America oppresses more" so? Since when was it that Shi'as cared about who "oppresses more" when it comes to calling out and rejecting the dhalimeen? May Allah curse all oppressors. 

"America" isn't oppressing anyone, it's the permanent govt of the United States that's oppressing people. They are not America, I and others like me are the spirit of America-- the hope that eventually there will be peace in the world and we will beat our nukes into plowshares rather than continue to be controlled by absolute monsters who seek nothing but an increase of their power for its own sake.

People like me have absolutely no power or ability to resist these people because they'll just throw you into prison if you make too much noise and get too close to the truth about it; so don't blame "America" or "Americans"... blame the unelected, unaccountable people who have been in govt since the 1970s for oppression of Muslims around the world at the behest of :ranting: like Henry Kissinger and the corporate money that owns them. They nominate the presidential candidates and legislators from the "Two Main Parties©" and we get to "choose" between them but the big cruel joke is that THEY ARE ALL THE SAME. We saw a glimmer of hope in Donald Trump's takeover of the Republican party and thought that he might be able to bring our troops home from the stupid imperial wars that Dick Cheney has had going for about 20 years (and that every hand-wringing liberal's hero, Barack O-bomb-a(kid) has increased), but the situation looks more and more grim by the day.

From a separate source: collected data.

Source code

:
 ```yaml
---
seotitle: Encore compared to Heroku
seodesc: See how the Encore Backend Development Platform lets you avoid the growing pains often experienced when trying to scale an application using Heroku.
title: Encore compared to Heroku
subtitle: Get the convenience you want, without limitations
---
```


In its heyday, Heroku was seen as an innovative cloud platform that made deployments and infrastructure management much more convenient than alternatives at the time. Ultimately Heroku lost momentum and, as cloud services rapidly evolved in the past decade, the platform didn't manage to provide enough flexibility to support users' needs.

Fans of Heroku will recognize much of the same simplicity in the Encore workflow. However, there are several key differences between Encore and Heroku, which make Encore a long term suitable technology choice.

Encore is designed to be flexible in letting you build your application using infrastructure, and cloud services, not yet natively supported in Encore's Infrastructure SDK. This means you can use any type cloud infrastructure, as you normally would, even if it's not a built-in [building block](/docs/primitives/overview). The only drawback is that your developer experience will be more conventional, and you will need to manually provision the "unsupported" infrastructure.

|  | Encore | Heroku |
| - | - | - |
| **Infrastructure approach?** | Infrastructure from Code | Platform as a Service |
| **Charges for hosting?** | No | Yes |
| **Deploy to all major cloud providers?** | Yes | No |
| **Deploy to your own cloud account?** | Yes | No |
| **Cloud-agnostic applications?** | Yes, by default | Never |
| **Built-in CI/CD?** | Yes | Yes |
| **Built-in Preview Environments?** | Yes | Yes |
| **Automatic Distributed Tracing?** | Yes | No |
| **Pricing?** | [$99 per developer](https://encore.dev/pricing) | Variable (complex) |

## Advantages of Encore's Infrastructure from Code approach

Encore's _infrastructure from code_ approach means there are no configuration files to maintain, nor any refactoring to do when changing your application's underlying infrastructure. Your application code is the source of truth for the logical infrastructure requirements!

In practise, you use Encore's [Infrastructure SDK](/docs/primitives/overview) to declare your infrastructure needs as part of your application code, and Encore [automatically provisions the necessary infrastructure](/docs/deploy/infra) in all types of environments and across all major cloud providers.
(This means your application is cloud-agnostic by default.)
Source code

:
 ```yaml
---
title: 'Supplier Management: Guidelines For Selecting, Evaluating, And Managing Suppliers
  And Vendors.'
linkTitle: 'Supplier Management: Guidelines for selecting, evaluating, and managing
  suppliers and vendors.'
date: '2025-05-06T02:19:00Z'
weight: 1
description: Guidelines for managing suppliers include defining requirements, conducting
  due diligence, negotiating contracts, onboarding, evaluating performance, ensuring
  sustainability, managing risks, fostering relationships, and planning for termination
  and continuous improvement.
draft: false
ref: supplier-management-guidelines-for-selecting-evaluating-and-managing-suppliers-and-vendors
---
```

We don't have any influence over these people or what they do across the globe. We protest them and they ignore it and continue on, and I'll keep stating that everyday working Americans aren't to blame every time this gets brought up because it needs to be said. We're sick of funding it out of every paycheck and every purchase. We don't want our neighbors, friends or family over in the Middle East.

We don't want them anywhere besides back home, defending the borders of this country from invading military forces like a proper military should be.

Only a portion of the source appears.